'I Never Told Anyone Not to Vaccinate'

Vaccination is among the few definitive tenets of disease prevention, but because of rampant misinformation, fear, and scientific illiteracy, rare infections have come back to life.

Initial shipment of polio vaccine in 1955 (AP)

In the way the word cancer quiets a room, polio once did. Now it sounds archaic. So does measles, which can make it difficult to comprehend that a woman from Seattle came down with measles two weeks ago after a Kings of Leon concert. That song "Sex on Fire" that you sometimes still hear on the radio? They were playing that while a woman was developing measles. Which will not impress you if you spent 2011 in France, where there were 15,000 cases of measles. Then, in the U.S. in 2012, almost 50,000 people got whooping cough.

Because parents are choosing to forgo or delay vaccinations, one in eight American kids has not received all that are medically recommended. In trying to understand the drivers of that idea, which is at odds with the science of infectious disease and public health policy, Jenny McCarthy has emerged the most visible detractor. The name of the host of The View now appears in medical journals.
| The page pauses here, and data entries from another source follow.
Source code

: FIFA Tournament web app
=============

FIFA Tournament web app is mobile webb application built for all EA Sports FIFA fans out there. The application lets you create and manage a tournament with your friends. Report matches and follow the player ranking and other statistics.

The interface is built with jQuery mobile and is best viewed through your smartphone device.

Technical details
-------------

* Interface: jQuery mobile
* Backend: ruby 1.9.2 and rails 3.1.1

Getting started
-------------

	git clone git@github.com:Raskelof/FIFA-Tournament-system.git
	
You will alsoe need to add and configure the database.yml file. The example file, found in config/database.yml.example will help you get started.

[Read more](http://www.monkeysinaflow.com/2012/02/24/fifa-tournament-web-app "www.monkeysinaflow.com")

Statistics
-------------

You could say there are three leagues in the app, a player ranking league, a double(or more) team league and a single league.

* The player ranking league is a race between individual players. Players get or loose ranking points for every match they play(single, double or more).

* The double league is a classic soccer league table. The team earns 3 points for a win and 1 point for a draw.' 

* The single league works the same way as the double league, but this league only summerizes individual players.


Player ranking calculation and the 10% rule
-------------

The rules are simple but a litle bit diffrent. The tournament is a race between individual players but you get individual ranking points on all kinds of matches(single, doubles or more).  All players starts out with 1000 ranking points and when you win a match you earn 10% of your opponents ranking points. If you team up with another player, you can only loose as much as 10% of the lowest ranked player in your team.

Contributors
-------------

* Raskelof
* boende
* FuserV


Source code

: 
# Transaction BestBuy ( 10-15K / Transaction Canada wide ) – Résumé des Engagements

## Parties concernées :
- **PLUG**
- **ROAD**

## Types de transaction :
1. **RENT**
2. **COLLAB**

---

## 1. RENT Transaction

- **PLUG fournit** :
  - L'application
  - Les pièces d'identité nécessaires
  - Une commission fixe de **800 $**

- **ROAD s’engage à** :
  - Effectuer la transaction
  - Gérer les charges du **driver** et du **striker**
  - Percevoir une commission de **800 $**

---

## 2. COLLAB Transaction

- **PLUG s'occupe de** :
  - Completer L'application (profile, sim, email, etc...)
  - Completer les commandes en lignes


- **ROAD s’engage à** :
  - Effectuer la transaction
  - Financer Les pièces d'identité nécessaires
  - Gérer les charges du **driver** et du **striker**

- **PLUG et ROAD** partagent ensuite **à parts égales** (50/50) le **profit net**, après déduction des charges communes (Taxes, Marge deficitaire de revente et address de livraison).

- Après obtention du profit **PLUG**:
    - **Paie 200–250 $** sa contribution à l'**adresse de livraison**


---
This week though, in an unexpected move, McCarthy said she is not against vaccinating children to protect them from infectious diseases. “I am not ‘anti-vaccine,’” she wrote in a column in Chicago Sun-Times Splash section on Sunday. That might seem like a dramatic change of heart, except that she says it’s not. I’ve never told anyone to not vaccinate.”

That’s a false sentence, but we don’t need to pick that apart. Well, okay, here's just one of her anti-vaccine statements from 2009: “It’s going to take some diseases coming back to realize that we need to change and develop vaccines that are safe. If the vaccine companies are not listening to us, it’s their fucking fault that the diseases are coming back. They’re making a product that’s shit. If you give us a safe vaccine, we’ll use it. It shouldn’t be polio versus autism.”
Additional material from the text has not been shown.